Search code examples
pythonairflowairflow-2.x

How to remove a downstream or upstream task dependency in Airflow


Assuming we have the two following Airflow tasks in a DAG,

from airflow.operators.dummy import DummyOperator

t1 = DummyOperator(task_id='dummy_1')
t2 = DummyOperator(task_id='dummy_2')

we can specify dependencies as:

# Option A
t1 >> t2

# Option B
t2.set_upstream(t1)

# Option C
t1.set_downstream(t2)

My question is whether there is any functionality that lets you remove downstream and/or upstream dependencies once they are defined.

I have a fairly big DAG where most of the tasks (and their dependencies) are generated dynamically. Once the tasks are created, I would like to re-arrange some of the dependencies and/or introduce some new tasks.
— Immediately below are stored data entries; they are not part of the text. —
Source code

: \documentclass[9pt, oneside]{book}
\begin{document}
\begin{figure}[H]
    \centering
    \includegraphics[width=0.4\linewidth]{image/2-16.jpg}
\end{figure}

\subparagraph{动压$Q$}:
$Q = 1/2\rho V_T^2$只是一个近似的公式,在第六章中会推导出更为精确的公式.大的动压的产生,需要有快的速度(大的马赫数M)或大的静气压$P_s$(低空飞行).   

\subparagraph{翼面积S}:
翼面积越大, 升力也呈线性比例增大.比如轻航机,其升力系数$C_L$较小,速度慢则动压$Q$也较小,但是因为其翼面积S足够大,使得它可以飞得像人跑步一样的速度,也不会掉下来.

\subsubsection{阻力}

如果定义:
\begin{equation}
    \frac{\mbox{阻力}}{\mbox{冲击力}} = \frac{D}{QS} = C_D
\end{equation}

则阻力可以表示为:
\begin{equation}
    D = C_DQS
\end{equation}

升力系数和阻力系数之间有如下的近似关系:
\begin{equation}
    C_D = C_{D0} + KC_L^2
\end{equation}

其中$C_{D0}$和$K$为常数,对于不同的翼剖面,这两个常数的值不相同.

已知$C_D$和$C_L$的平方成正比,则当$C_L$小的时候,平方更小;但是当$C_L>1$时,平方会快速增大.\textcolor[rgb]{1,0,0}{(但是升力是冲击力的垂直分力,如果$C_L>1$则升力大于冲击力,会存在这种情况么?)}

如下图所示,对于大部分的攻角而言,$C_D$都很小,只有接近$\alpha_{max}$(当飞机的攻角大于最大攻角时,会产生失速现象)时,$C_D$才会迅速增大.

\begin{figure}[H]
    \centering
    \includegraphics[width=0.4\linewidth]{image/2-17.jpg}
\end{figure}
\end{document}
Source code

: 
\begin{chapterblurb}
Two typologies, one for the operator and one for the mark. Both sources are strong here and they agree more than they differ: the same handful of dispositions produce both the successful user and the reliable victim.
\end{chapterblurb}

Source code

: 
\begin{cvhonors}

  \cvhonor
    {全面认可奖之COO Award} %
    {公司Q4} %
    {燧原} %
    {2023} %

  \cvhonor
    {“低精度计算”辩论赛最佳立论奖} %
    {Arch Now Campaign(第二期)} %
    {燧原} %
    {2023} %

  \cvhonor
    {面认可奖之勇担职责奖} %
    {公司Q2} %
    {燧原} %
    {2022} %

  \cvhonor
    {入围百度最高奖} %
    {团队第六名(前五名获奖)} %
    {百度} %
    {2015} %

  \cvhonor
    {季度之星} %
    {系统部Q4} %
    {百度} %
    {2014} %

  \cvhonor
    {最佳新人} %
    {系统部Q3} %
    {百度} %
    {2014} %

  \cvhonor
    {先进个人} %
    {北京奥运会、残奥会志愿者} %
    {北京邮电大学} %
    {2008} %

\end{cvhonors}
For example, assuming that the functionality implements the following logic

from airflow.operators.dummy import DummyOperator


t1 = DummyOperator(task_id='dummy_1')
t2 = DummyOperator(task_id='dummy_2')

t1 >> t2

I would like to then be able to add a new task, add it in between the two tasks, and then remove the old dependency between t1 and t2. Is this possible?

from airflow import DAG
from airflow.operators.dummy import DummyOperator

def function_that_creates_dags_dynamically():
    tasks = {
        't1': DummyOperator(task_id='dummy_1'),
        't2': DummyOperator(task_id='dummy_2'),

    }
    tasks['t1'] >> tasks['t2']
    return tasks

with DAG(
    dag_id='test_dag',
    start_date=datetime(2021, 1, 1),
    catchup=False,
    tags=['example'],
) as dag:

    tasks = function_that_creates_dags_dynamically()

    t3 = DummyOperator(task_id='dummy_3')
    tasks[t1] >> t3
    t3 >> tasks[t2] 
   # Somehow remove tasks[t1] >> tasks[t2]

Solution

  • Technically, you can remove an existing dependency like so:

    t1 = EmptyOperator(task_id="t1")
    t2 = EmptyOperator(task_id="t2")
    t3 = EmptyOperator(task_id="t3")
    
    t1 >> t2
    t1 >> t3 >> t2
    
    t1.downstream_task_ids.remove("t2")
    

    This results in only the dependency t1 >> t3 >> t2:

    enter image description here

    Each task internally stores the dependencies in sets upstream_task_ids and downstream_task_ids, which you can manipulate. However, it feels like a workaround to me and I'd advise generating only the correct dependencies in the first place if possible.